Like all Crayola products, we don't do any animal testing. I can simply assure you that I've have fish swimming in blue and green sand in my office since 2008, and they are the same fish.

We invite all inquiries, questions, pictures. Thank you.


----------



## CRAYOLASAND ADMIN (May 3, 2011)

RRasco said:


> PS, Why does Crayola make sand?


Because we can? J/K
Crayola isn't just about Color, its also about Creativity. Sandboxes, Crafts, Gardens, Terrariums, Aquariums, etc - we saw a place to add more creative notions. Viola!
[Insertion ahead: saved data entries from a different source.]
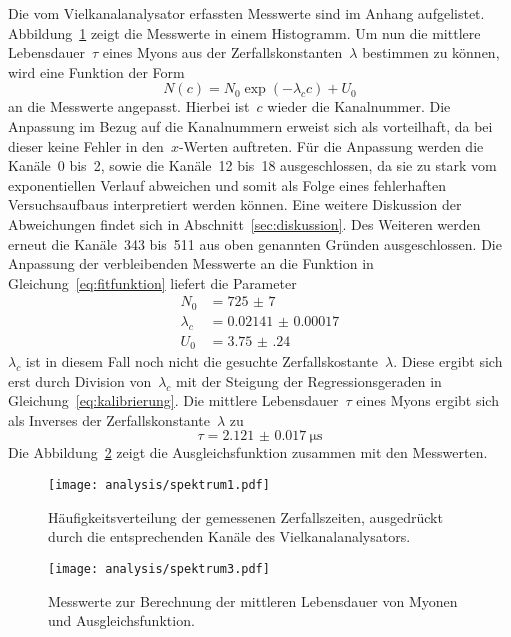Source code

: Die vom Vielkanalanalysator erfassten Messwerte sind im Anhang aufgelistet.
Abbildung~\ref{fig:spektrum1} zeigt die Messwerte in einem Histogramm. Um nun
die mittlere Lebensdauer~$\tau$ eines Myons aus der Zerfallskonstanten~$\lambda$
bestimmen zu können, wird eine Funktion der Form
%
\begin{equation}
  N(c)=N_0\exp\left(-\lambda_cc\right)+U_0
  \label{eq:fitfunktion}
\end{equation}
%
an die Messwerte angepasst. Hierbei ist~$c$ wieder die Kanalnummer. Die
Anpassung im Bezug auf die Kanalnummern erweist sich als vorteilhaft, da bei
dieser keine Fehler in den~$x$-Werten auftreten. Für die Anpassung werden die
Kanäle~\num{0} bis~\num{2}, sowie die Kanäle~\num{12} bis~\num{18}
ausgeschlossen, da sie zu stark vom exponentiellen Verlauf abweichen und somit
als Folge eines fehlerhaften Versuchsaufbaus interpretiert werden können. Eine
weitere Diskussion der Abweichungen findet sich in
Abschnitt~\ref{sec:diskussion}. Des Weiteren werden erneut die Kanäle~\num{343}
bis~\num{511} aus oben genannten Gründen ausgeschlossen. Die Anpassung der
verbleibenden Messwerte an die Funktion in Gleichung~\ref{eq:fitfunktion}
liefert die Parameter
%
\begin{align}
  N_0&=\num{725(7)} \\
  \lambda_c&=\num{0.02141(17)} \\
  U_0&=\num{3.75(24)}
  \label{eq:fitparameter}
\end{align}
%
$\lambda_c$ ist in diesem Fall noch nicht die gesuchte
Zerfallskostante~$\lambda$. Diese ergibt sich erst durch Division
von~$\lambda_c$ mit der Steigung der Regressionsgeraden in
Gleichung~\ref{eq:kalibrierung}. Die mittlere Lebensdauer~$\tau$ eines Myons
ergibt sich als Inverses der Zerfallskonstante~$\lambda$ zu
%
\begin{equation}
  \tau=\SI{2.121(17)}{\micro\second}
  \label{eq:ergebnis}
\end{equation}
%
Die Abbildung~\ref{fig:spektrum3} zeigt die Ausgleichsfunktion zusammen mit den
Messwerten.

\begin{figure}[htb]
  \centering
  \texttt{[image: analysis/spektrum1.pdf]}
  \caption{Häufigkeitsverteilung der gemessenen Zerfallszeiten, ausgedrückt
  durch die entsprechenden Kanäle des Vielkanalanalysators.}
  \label{fig:spektrum1}
\end{figure}

\begin{figure}[htb]
  \centering
  \texttt{[image: analysis/spektrum3.pdf]}
  \caption{Messwerte zur Berechnung der mittleren Lebensdauer von Myonen und
  Ausgleichsfunktion.}
  \label{fig:spektrum3}
\end{figure}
Sand.

And like all Crayola Products - we wanted it to be as safe as possible. Underwent extreme product testing to be put up against the craziest of kids. (Mud Pies!)


----------



## Number6 (Mar 13, 2003)

*CRAYOLASAND ADMIN*
That's great! I walk past the bags at the box stores and I've been tempted, but it sounds like I can go ahead without concern! :thumb:


----------



## RRasco (Aug 31, 2006)

CRAYOLASAND ADMIN said:


> Because we can? J/K
> Crayola isn't just about Color, its also about Creativity. Sandboxes, Crafts, Gardens, Terrariums, Aquariums, etc - we saw a place to add more creative notions. Viola! Sand.
> 
> And like all Crayola Products - we wanted it to be as safe as possible. Underwent extreme product testing to be put up against the craziest of kids. (Mud Pies!)
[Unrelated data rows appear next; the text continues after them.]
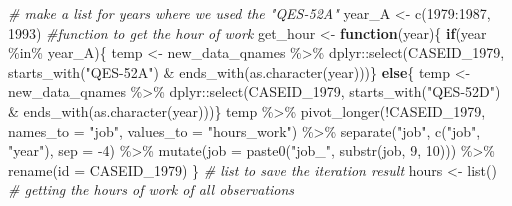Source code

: \documentclass{article}
\newenvironment{Shaded}{\begin{snugshade}}{\end{snugshade}}
\newcommand{\AttributeTok}[1]{\textcolor[rgb]{0.77,0.63,0.00}{#1}}
\newcommand{\CommentTok}[1]{\textcolor[rgb]{0.56,0.35,0.01}{\textit{#1}}}
\newcommand{\ControlFlowTok}[1]{\textcolor[rgb]{0.13,0.29,0.53}{\textbf{#1}}}
\newcommand{\DecValTok}[1]{\textcolor[rgb]{0.00,0.00,0.81}{#1}}
\newcommand{\FunctionTok}[1]{\textcolor[rgb]{0.00,0.00,0.00}{#1}}
\newcommand{\NormalTok}[1]{#1}
\newcommand{\OtherTok}[1]{\textcolor[rgb]{0.56,0.35,0.01}{#1}}
\newcommand{\SpecialCharTok}[1]{\textcolor[rgb]{0.00,0.00,0.00}{#1}}
\newcommand{\StringTok}[1]{\textcolor[rgb]{0.31,0.60,0.02}{#1}}
\begin{document}
\begin{Shaded}
\begin{Highlighting}[]
\CommentTok{\# make a list for years where we used the "QES{-}52A"}
\NormalTok{year\_A }\OtherTok{\textless{}{-}} \FunctionTok{c}\NormalTok{(}\DecValTok{1979}\SpecialCharTok{:}\DecValTok{1987}\NormalTok{, }\DecValTok{1993}\NormalTok{)}
\CommentTok{\#function to get the hour of work}
\NormalTok{get\_hour }\OtherTok{\textless{}{-}} \ControlFlowTok{function}\NormalTok{(year)\{}
  \ControlFlowTok{if}\NormalTok{(year }\SpecialCharTok{\%in\%}\NormalTok{ year\_A)\{}
\NormalTok{    temp }\OtherTok{\textless{}{-}}\NormalTok{ new\_data\_qnames }\SpecialCharTok{\%\textgreater{}\%}
\NormalTok{      dplyr}\SpecialCharTok{::}\FunctionTok{select}\NormalTok{(CASEID\_1979,}
                    \FunctionTok{starts\_with}\NormalTok{(}\StringTok{"QES{-}52A"}\NormalTok{) }\SpecialCharTok{\&}
                      \FunctionTok{ends\_with}\NormalTok{(}\FunctionTok{as.character}\NormalTok{(year)))\}}
  \ControlFlowTok{else}\NormalTok{\{}
\NormalTok{    temp }\OtherTok{\textless{}{-}}\NormalTok{ new\_data\_qnames }\SpecialCharTok{\%\textgreater{}\%}
\NormalTok{      dplyr}\SpecialCharTok{::}\FunctionTok{select}\NormalTok{(CASEID\_1979,}
                    \FunctionTok{starts\_with}\NormalTok{(}\StringTok{"QES{-}52D"}\NormalTok{) }\SpecialCharTok{\&}
                      \FunctionTok{ends\_with}\NormalTok{(}\FunctionTok{as.character}\NormalTok{(year)))\}}
\NormalTok{  temp }\SpecialCharTok{\%\textgreater{}\%}
    \FunctionTok{pivot\_longer}\NormalTok{(}\SpecialCharTok{!}\NormalTok{CASEID\_1979,}
                 \AttributeTok{names\_to =} \StringTok{"job"}\NormalTok{,}
                 \AttributeTok{values\_to =} \StringTok{"hours\_work"}\NormalTok{) }\SpecialCharTok{\%\textgreater{}\%}
    \FunctionTok{separate}\NormalTok{(}\StringTok{"job"}\NormalTok{, }\FunctionTok{c}\NormalTok{(}\StringTok{"job"}\NormalTok{, }\StringTok{"year"}\NormalTok{), }\AttributeTok{sep =} \SpecialCharTok{{-}}\DecValTok{4}\NormalTok{) }\SpecialCharTok{\%\textgreater{}\%}
    \FunctionTok{mutate}\NormalTok{(}\AttributeTok{job =} \FunctionTok{paste0}\NormalTok{(}\StringTok{"job\_"}\NormalTok{, }\FunctionTok{substr}\NormalTok{(job, }\DecValTok{9}\NormalTok{, }\DecValTok{10}\NormalTok{))) }\SpecialCharTok{\%\textgreater{}\%}
    \FunctionTok{rename}\NormalTok{(}\AttributeTok{id =}\NormalTok{ CASEID\_1979)}
\NormalTok{\}}
\CommentTok{\# list to save the iteration result}
\NormalTok{hours }\OtherTok{\textless{}{-}} \FunctionTok{list}\NormalTok{()}
\CommentTok{\# getting the hours of work of all observations}

\end{Highlighting}
\end{Shaded}
\end{document}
Interesting. I had never heard of crayola sand until now. Thanks for providing some invaluable information for us.


----------



## frank testagrose (Sep 22, 2010)

used the crayola play sand mixed with aragonite and i can tell you when it mixed it has this gorgeous light blue look to it that is amazing. the crayola play sand i cheap, clean and fantastic.makes me want to set up a tank with just the blue sand only,.


----------



## lil_gold_ram (Mar 1, 2011)

I used it, my fish are fine,










No color bleeding and the sand is pretty much dust free.


----------



## mccluggen (Jul 5, 2008)

I read on another forum that the crayola playsand is the same stuff as 3M ColorQuartz. Not sure of the truth of that statement, but it is supposed to be totally safe with no leaching of chemicals or whatever.


----------



## Pizzle (May 24, 2011)

Too bad it only comes in purple, pink, blue or green.


----------



## lil_gold_ram (Mar 1, 2011)

Pizzle said:


> Too bad it only comes in purple, pink, blue or green.
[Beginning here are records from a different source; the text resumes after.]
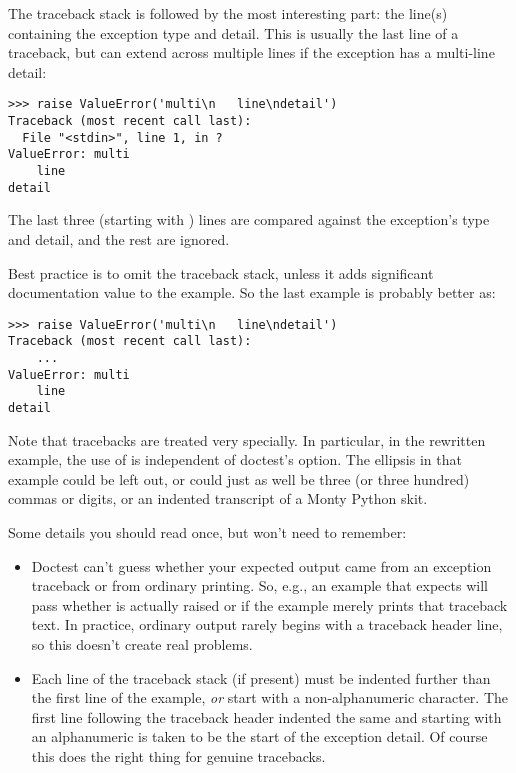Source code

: The traceback stack is followed by the most interesting part:  the
line(s) containing the exception type and detail.  This is usually the
last line of a traceback, but can extend across multiple lines if the
exception has a multi-line detail:

\begin{verbatim}
>>> raise ValueError('multi\n   line\ndetail')
Traceback (most recent call last):
  File "<stdin>", line 1, in ?
ValueError: multi
    line
detail
\end{verbatim}

The last three (starting with ) lines are
compared against the exception's type and detail, and the rest are
ignored.

Best practice is to omit the traceback stack, unless it adds
significant documentation value to the example.  So the last example
is probably better as:

\begin{verbatim}
>>> raise ValueError('multi\n   line\ndetail')
Traceback (most recent call last):
    ...
ValueError: multi
    line
detail
\end{verbatim}

Note that tracebacks are treated very specially.  In particular, in the
rewritten example, the use of  is independent of doctest's
 option.  The ellipsis in that example could be left
out, or could just as well be three (or three hundred) commas or digits,
or an indented transcript of a Monty Python skit.

Some details you should read once, but won't need to remember:

\begin{itemize}

\item Doctest can't guess whether your expected output came from an
  exception traceback or from ordinary printing.  So, e.g., an example
  that expects  will pass whether
   is actually raised or if the example merely
  prints that traceback text.  In practice, ordinary output rarely begins
  with a traceback header line, so this doesn't create real problems.

\item Each line of the traceback stack (if present) must be indented
  further than the first line of the example, \emph{or} start with a
  non-alphanumeric character.  The first line following the traceback
  header indented the same and starting with an alphanumeric is taken
  to be the start of the exception detail.  Of course this does the
  right thing for genuine tracebacks.

\end{itemize}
Hayyy what's wrong with purple? Lol


----------



## Pizzle (May 24, 2011)

Nothing is wrong with purple and I think that your tank looks cool. I was just hoping for a more natural color like black or tan. Actually, my purpose for the post was just to list the available colors for all to see since I went through the trouble of searching the Crayola website for the information.


----------



## frank testagrose (Sep 22, 2010)

they should make black, i would buy it in a second. But what i did notice when i was experimenting with different color sands and the sugar sized aragonite is that when you mix it with black it just looks like dirty sand. when you mix it with the blue crayola sand it has this amazing look to it. I'm going to try to get better pics and post them now. If they made black i would go with all black sand.when i mixed it with the green it just looked like algae sand. it looked best with the blue and the purple. I went with the blue and its in a 50 gallon bowfront with 15 demasonis, 2 albino snow white zebras, and 4 yellow labs. the tank looks good, big ups to crayola..LOL


----------



## frank testagrose (Sep 22, 2010)

http://i51.tinypic.com/2wmfggg.jpg
[img]http://i54.tinypic.com/wco688.jpg


----------



## frank testagrose (Sep 22, 2010)




----------



## frank testagrose (Sep 22, 2010)




----------



## frank testagrose (Sep 22, 2010)




----------



## frank testagrose (Sep 22, 2010)

it looks marineish, if thats even a word. but the demasonis look fantastic, it really brings out their color. It is an equal mix of blue crayola sand and sugar sized aragonite


----------